Indiana Elevation DataCap Application: A Detailed Analysis
Introduction
Guys, let's dive into an interesting DataCap application! We're talking about the Indiana Statewide Elevation Catalog, a treasure trove of LiDAR data managed by the Indiana Geographic Information Office and IOT Office of Technology. This data is super valuable for various projects and analyses, and the team is looking to store a significant portion of it on the Filecoin network. Let's explore the details of this application and see what it's all about.
Project Overview
Data Owner and Background
The Indiana Statewide Elevation Catalog is the data owner, responsible for managing a vast collection of digital LiDAR LAS files. This data, stored on AWS, dates back to the 2011-2013 collection and includes the NRCS-funded 2016-2020 collection.
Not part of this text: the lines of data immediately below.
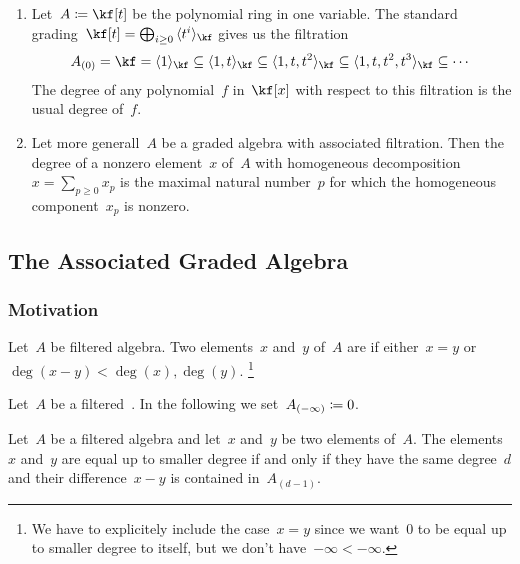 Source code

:\begin{example}
	\leavevmode
	\begin{enumerate}
		\item
			Let~$A \defined \kf[t]$ be the polynomial ring in one variable.
			The standard grading~$\kf[t] = \bigoplus_{i \geq 0} {} \gen{ t^i }_{\kf}$ gives us the filtration
			\[
				A_{(0)}
				=
				\kf
				=
				\gen{ 1 }_{\kf}
				\subseteq
				\gen{ 1, t }_{\kf}
				\subseteq
				\gen{ 1, t, t^2 }_{\kf}
				\subseteq
				\gen{ 1, t, t^2, t^3 }_{\kf}
				\subseteq
				\dotsb
			\]
			The degree of any polynomial~$f$ in~$\kf[x]$ with respect to this filtration is the usual degree of~$f$.
		\item
			Let more generall~$A$ be a graded algebra with associated filtration.
			Then the degree of a nonzero element~$x$ of~$A$ with homogeneous decomposition~$x = \sum_{p \geq 0} x_p$ is the maximal natural number~$p$ for which the homogeneous component~$x_p$ is nonzero.
	\end{enumerate}
\end{example}



\subsection{The Associated Graded Algebra}

\subsubsection{Motivation}

\begin{definition}
	Let~$A$ be filtered algebra.
	Two elements~$x$ and~$y$ of~$A$ are  if either~$x = y$ or~$\deg(x-y) < \deg(x), \deg(y)$.%
	\footnote{
		We have to explicitely include the case~$x = y$ since we want~$0$ to be equal up to smaller degree to itself, but we don’t have~$-\infty < -\infty$.
	}
\end{definition}


\begin{convention}
	Let~$A$ be a filtered~\algebra{$\kf$}.
	In the following we set~$A_{(-\infty)} \coloneqq 0$.
\end{convention}


\begin{proposition}
	Let~$A$ be a filtered algebra and let~$x$ and~$y$ be two elements of~$A$.
	The elements~$x$ and~$y$ are equal up to smaller degree if and only if they have the same degree~$d$ and their difference~$x - y$ is contained in~$A_{(d-1)}$.%
\end{proposition}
The goal is to make this data readily accessible for various applications. The State of Indiana Geographic Information Office and IOT Office of Technology manage a series of digital LiDAR LAS files stored in AWS, dating back to the 2011-2013 collection and including the NRCS-funded 2016-2020 collection. These LiDAR datasets are available as uncompressed LAS files, for cloud storage and access. Each year's data is organized into a tile grid scheme covering the entire geography of Indiana, ensuring easy access and efficient processing. The tiles' naming reflects each tile's lower left coordinate, facilitating accurate data management and retrieval. The AWS storage solution ensures that these extensive datasets are readily accessible for analysis and application across various projects. This initiative ensures that high-resolution elevation data is available for research, planning, and other critical applications, benefiting both the state of Indiana and the broader scientific community. The data's availability on the Filecoin network will further democratize access, allowing researchers and organizations worldwide to leverage this valuable resource for their projects. The meticulous organization and management of this data, combined with its accessibility and potential applications, highlight the significance of this DataCap application and its potential impact on the Filecoin network.
Data Specifications and Storage Requirements
The applicant is requesting a whopping 300 TiB of DataCap! The expected size of a single dataset copy is around 35 TiB, and they plan to store eight replicas for redundancy and accessibility. A weekly allocation of 100 TiB is requested to manage the data transfer efficiently. The on-chain address for the first allocation is f1n4zgam2zn56bgqbv4qiznlz32cpurhy7iuowhwa
. This large-scale storage request underscores the importance of the dataset and the commitment to making it available on the Filecoin network. The decision to store eight replicas highlights the emphasis on data durability and accessibility, ensuring that the dataset remains available even in the event of unforeseen circumstances. The weekly allocation plan of 100 TiB is designed to streamline the data transfer process, making it manageable and efficient. This comprehensive approach to data storage and management reflects the applicant's understanding of the Filecoin network's capabilities and their dedication to leveraging its decentralized storage solutions.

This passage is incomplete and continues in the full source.